Material provided Block Start

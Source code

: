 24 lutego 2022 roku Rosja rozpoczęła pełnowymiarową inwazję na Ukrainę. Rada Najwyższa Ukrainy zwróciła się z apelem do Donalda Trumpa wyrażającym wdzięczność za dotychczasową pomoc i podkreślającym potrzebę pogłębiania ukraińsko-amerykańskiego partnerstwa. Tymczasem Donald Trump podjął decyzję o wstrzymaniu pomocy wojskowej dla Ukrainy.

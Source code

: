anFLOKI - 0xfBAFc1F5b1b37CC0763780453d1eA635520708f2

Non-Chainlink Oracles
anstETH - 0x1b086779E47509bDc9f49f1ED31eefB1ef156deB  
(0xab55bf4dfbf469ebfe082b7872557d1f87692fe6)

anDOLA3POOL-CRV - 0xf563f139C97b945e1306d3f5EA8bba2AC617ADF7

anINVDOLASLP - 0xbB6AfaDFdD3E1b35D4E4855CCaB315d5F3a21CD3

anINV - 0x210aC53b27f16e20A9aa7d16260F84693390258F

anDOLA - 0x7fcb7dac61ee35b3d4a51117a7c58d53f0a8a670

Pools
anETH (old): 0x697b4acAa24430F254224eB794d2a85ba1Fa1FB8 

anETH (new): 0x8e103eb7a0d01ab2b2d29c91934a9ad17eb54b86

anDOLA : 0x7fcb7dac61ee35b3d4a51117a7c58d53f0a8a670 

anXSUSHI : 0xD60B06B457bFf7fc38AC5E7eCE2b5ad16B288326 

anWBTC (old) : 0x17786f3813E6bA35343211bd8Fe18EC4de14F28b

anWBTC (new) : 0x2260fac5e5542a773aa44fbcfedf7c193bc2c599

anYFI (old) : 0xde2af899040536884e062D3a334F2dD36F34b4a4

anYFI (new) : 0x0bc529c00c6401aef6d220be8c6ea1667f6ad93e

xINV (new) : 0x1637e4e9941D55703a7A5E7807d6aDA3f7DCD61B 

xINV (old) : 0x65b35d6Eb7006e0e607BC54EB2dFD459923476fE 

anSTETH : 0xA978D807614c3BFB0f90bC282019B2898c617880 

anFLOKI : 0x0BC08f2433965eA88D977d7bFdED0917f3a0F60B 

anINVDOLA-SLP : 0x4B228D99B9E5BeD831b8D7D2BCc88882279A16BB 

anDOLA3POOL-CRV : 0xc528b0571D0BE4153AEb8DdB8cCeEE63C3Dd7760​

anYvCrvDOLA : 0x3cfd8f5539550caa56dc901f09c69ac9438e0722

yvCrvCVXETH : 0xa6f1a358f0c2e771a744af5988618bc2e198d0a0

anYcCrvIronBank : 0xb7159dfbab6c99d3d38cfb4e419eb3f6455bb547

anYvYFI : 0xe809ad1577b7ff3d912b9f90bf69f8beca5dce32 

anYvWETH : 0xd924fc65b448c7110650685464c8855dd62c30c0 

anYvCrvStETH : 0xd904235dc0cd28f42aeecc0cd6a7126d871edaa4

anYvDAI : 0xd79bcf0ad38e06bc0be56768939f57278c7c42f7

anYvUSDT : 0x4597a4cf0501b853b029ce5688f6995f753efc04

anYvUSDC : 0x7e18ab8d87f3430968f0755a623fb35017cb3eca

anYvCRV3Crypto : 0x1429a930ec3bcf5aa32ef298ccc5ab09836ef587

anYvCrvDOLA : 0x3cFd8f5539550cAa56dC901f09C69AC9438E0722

Material provided Block End

* [Problem]:
Which lines in the listing above include the string "anYFI"? Copy each of them.

* [Output]:
anYFI (old) : 0xde2af899040536884e062D3a334F2dD36F34b4a4
anYFI (new) : 0x0bc529c00c6401aef6d220be8c6ea1667f6ad93e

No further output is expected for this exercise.